____ Task material

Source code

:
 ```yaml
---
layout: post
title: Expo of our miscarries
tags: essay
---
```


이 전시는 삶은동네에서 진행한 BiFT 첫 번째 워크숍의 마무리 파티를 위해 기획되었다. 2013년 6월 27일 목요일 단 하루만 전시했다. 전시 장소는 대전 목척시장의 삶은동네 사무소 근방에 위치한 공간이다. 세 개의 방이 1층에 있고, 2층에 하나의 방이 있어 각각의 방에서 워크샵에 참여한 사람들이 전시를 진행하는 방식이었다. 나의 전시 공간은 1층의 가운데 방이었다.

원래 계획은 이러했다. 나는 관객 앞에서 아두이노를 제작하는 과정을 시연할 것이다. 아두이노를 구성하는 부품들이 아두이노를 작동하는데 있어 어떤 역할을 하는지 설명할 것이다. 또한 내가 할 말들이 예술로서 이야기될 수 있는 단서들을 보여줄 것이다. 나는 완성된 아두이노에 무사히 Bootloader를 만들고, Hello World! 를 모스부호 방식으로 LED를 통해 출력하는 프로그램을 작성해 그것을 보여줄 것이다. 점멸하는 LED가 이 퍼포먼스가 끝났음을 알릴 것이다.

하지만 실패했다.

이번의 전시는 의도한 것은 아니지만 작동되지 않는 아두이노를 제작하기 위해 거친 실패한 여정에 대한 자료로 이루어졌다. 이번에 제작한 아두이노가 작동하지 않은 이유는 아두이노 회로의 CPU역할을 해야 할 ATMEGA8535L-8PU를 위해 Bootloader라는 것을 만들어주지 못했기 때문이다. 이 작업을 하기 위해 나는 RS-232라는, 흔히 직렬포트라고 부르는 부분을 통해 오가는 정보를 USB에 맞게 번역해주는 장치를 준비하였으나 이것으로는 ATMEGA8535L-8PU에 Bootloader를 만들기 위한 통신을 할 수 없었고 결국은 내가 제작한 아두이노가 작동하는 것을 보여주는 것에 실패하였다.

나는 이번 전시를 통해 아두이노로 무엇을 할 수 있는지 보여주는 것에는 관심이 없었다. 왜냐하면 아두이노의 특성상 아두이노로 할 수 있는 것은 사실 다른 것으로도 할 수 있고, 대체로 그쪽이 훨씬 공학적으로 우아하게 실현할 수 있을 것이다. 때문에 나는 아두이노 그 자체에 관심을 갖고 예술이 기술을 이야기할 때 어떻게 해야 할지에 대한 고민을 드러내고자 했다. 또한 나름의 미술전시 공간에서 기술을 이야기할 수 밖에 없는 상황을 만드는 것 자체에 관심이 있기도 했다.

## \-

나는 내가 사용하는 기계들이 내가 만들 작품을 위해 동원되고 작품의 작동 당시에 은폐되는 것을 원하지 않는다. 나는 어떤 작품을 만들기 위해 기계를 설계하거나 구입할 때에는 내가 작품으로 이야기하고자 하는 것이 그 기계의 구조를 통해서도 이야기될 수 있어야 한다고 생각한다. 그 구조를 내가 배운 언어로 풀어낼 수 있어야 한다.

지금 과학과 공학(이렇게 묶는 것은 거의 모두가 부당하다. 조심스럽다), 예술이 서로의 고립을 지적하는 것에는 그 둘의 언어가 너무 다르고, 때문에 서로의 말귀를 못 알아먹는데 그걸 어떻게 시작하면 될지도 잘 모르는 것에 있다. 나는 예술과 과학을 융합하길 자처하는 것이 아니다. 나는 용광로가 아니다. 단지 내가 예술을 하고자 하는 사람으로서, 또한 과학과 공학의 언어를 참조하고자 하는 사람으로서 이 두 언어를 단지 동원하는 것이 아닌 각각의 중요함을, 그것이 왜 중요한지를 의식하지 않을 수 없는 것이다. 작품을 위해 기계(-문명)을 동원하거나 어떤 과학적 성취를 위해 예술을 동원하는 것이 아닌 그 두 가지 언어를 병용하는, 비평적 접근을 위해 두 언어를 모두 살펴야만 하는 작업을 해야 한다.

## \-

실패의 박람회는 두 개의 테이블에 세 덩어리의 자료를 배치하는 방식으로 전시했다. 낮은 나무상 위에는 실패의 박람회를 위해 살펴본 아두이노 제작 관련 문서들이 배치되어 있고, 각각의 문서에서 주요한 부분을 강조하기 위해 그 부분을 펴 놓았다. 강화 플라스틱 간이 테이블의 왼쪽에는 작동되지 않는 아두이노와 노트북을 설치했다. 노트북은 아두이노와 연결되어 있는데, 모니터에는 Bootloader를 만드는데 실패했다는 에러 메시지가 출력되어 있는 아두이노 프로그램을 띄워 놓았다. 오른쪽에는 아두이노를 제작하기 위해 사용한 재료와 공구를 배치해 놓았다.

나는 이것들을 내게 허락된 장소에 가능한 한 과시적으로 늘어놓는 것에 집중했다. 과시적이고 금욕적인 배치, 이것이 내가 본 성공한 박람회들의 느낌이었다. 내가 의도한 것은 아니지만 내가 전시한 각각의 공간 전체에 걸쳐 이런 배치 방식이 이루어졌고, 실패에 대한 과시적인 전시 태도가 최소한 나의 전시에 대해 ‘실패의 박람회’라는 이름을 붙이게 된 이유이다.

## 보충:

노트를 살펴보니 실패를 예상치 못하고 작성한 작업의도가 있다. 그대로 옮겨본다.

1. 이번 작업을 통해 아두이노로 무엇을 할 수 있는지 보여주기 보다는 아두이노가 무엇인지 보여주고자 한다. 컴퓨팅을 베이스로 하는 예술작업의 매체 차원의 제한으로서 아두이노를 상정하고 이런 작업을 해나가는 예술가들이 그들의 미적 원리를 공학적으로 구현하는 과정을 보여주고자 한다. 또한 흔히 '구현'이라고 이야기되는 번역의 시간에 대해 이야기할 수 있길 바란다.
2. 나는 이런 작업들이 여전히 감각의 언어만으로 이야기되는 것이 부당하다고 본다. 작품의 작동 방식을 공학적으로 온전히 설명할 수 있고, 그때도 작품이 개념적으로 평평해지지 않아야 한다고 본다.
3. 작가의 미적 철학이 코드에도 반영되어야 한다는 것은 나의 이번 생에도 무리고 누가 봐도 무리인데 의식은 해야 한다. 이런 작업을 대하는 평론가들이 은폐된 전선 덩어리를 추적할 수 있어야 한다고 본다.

________

→ What the task asks
Please repeat the entries above exactly as they read.

→ Written answer
Source code

:
 ```yaml
---
layout: post
title: Expo of our miscarries
tags: essay
---
```


이 전시는 삶은동네에서 진행한 BiFT 첫 번째 워크숍의 마무리 파티를 위해 기획되었다. 2013년 6월 27일 목요일 단 하루만 전시했다. 전시 장소는 대전 목척시장의 삶은동네 사무소 근방에 위치한 공간이다. 세 개의 방이 1층에 있고, 2층에 하나의 방이 있어 각각의 방에서 워크샵에 참여한 사람들이 전시를 진행하는 방식이었다. 나의 전시 공간은 1층의 가운데 방이었다.

원래 계획은 이러했다. 나는 관객 앞에서 아두이노를 제작하는 과정을 시연할 것이다. 아두이노를 구성하는 부품들이 아두이노를 작동하는데 있어 어떤 역할을 하는지 설명할 것이다. 또한 내가 할 말들이 예술로서 이야기될 수 있는 단서들을 보여줄 것이다. 나는 완성된 아두이노에 무사히 Bootloader를 만들고, Hello World! 를 모스부호 방식으로 LED를 통해 출력하는 프로그램을 작성해 그것을 보여줄 것이다. 점멸하는 LED가 이 퍼포먼스가 끝났음을 알릴 것이다.

하지만 실패했다.

이번의 전시는 의도한 것은 아니지만 작동되지 않는 아두이노를 제작하기 위해 거친 실패한 여정에 대한 자료로 이루어졌다. 이번에 제작한 아두이노가 작동하지 않은 이유는 아두이노 회로의 CPU역할을 해야 할 ATMEGA8535L-8PU를 위해 Bootloader라는 것을 만들어주지 못했기 때문이다. 이 작업을 하기 위해 나는 RS-232라는, 흔히 직렬포트라고 부르는 부분을 통해 오가는 정보를 USB에 맞게 번역해주는 장치를 준비하였으나 이것으로는 ATMEGA8535L-8PU에 Bootloader를 만들기 위한 통신을 할 수 없었고 결국은 내가 제작한 아두이노가 작동하는 것을 보여주는 것에 실패하였다.

나는 이번 전시를 통해 아두이노로 무엇을 할 수 있는지 보여주는 것에는 관심이 없었다. 왜냐하면 아두이노의 특성상 아두이노로 할 수 있는 것은 사실 다른 것으로도 할 수 있고, 대체로 그쪽이 훨씬 공학적으로 우아하게 실현할 수 있을 것이다. 때문에 나는 아두이노 그 자체에 관심을 갖고 예술이 기술을 이야기할 때 어떻게 해야 할지에 대한 고민을 드러내고자 했다. 또한 나름의 미술전시 공간에서 기술을 이야기할 수 밖에 없는 상황을 만드는 것 자체에 관심이 있기도 했다.

## \-

나는 내가 사용하는 기계들이 내가 만들 작품을 위해 동원되고 작품의 작동 당시에 은폐되는 것을 원하지 않는다. 나는 어떤 작품을 만들기 위해 기계를 설계하거나 구입할 때에는 내가 작품으로 이야기하고자 하는 것이 그 기계의 구조를 통해서도 이야기될 수 있어야 한다고 생각한다. 그 구조를 내가 배운 언어로 풀어낼 수 있어야 한다.

지금 과학과 공학(이렇게 묶는 것은 거의 모두가 부당하다. 조심스럽다), 예술이 서로의 고립을 지적하는 것에는 그 둘의 언어가 너무 다르고, 때문에 서로의 말귀를 못 알아먹는데 그걸 어떻게 시작하면 될지도 잘 모르는 것에 있다. 나는 예술과 과학을 융합하길 자처하는 것이 아니다. 나는 용광로가 아니다. 단지 내가 예술을 하고자 하는 사람으로서, 또한 과학과 공학의 언어를 참조하고자 하는 사람으로서 이 두 언어를 단지 동원하는 것이 아닌 각각의 중요함을, 그것이 왜 중요한지를 의식하지 않을 수 없는 것이다. 작품을 위해 기계(-문명)을 동원하거나 어떤 과학적 성취를 위해 예술을 동원하는 것이 아닌 그 두 가지 언어를 병용하는, 비평적 접근을 위해 두 언어를 모두 살펴야만 하는 작업을 해야 한다.

## \-

실패의 박람회는 두 개의 테이블에 세 덩어리의 자료를 배치하는 방식으로 전시했다. 낮은 나무상 위에는 실패의 박람회를 위해 살펴본 아두이노 제작 관련 문서들이 배치되어 있고, 각각의 문서에서 주요한 부분을 강조하기 위해 그 부분을 펴 놓았다. 강화 플라스틱 간이 테이블의 왼쪽에는 작동되지 않는 아두이노와 노트북을 설치했다. 노트북은 아두이노와 연결되어 있는데, 모니터에는 Bootloader를 만드는데 실패했다는 에러 메시지가 출력되어 있는 아두이노 프로그램을 띄워 놓았다. 오른쪽에는 아두이노를 제작하기 위해 사용한 재료와 공구를 배치해 놓았다.

나는 이것들을 내게 허락된 장소에 가능한 한 과시적으로 늘어놓는 것에 집중했다. 과시적이고 금욕적인 배치, 이것이 내가 본 성공한 박람회들의 느낌이었다. 내가 의도한 것은 아니지만 내가 전시한 각각의 공간 전체에 걸쳐 이런 배치 방식이 이루어졌고, 실패에 대한 과시적인 전시 태도가 최소한 나의 전시에 대해 ‘실패의 박람회’라는 이름을 붙이게 된 이유이다.

## 보충:

노트를 살펴보니 실패를 예상치 못하고 작성한 작업의도가 있다. 그대로 옮겨본다.

1. 이번 작업을 통해 아두이노로 무엇을 할 수 있는지 보여주기 보다는 아두이노가 무엇인지 보여주고자 한다. 컴퓨팅을 베이스로 하는 예술작업의 매체 차원의 제한으로서 아두이노를 상정하고 이런 작업을 해나가는 예술가들이 그들의 미적 원리를 공학적으로 구현하는 과정을 보여주고자 한다. 또한 흔히 '구현'이라고 이야기되는 번역의 시간에 대해 이야기할 수 있길 바란다.
2. 나는 이런 작업들이 여전히 감각의 언어만으로 이야기되는 것이 부당하다고 본다. 작품의 작동 방식을 공학적으로 온전히 설명할 수 있고, 그때도 작품이 개념적으로 평평해지지 않아야 한다고 본다.
3. 작가의 미적 철학이 코드에도 반영되어야 한다는 것은 나의 이번 생에도 무리고 누가 봐도 무리인데 의식은 해야 한다. 이런 작업을 대하는 평론가들이 은폐된 전선 덩어리를 추적할 수 있어야 한다고 본다.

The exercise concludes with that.